In the entries below, find the lines that include "alguns" and give their number as the whole reply.

--------------------------------------------------

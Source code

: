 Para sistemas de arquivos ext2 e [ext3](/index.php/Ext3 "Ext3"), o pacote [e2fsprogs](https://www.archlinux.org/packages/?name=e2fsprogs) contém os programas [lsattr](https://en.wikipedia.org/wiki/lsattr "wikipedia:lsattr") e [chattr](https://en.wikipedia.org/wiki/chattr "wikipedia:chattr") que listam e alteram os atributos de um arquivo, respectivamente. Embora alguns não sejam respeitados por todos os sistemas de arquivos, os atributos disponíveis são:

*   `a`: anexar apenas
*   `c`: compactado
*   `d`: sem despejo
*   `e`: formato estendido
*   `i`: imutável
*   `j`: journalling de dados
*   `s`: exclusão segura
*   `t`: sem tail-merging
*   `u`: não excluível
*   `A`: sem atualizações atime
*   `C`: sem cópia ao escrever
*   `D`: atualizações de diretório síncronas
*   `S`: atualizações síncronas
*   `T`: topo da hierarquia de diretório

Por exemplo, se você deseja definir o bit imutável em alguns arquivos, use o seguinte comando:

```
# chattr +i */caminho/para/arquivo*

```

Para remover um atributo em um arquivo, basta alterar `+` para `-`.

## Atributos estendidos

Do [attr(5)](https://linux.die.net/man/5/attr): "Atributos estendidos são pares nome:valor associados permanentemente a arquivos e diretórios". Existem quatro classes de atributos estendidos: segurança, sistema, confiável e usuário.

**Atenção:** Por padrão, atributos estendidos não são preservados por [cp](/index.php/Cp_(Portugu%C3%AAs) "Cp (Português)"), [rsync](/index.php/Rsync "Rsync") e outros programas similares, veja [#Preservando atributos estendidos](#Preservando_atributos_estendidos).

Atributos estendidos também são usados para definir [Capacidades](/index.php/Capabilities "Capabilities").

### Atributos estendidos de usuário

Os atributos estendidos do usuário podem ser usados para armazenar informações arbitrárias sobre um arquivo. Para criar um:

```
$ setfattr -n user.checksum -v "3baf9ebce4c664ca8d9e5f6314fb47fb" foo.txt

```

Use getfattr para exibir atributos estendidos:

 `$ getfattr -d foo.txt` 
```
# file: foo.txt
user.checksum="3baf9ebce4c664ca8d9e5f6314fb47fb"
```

--------------------------------------------------

EXERCISE RESULT — 2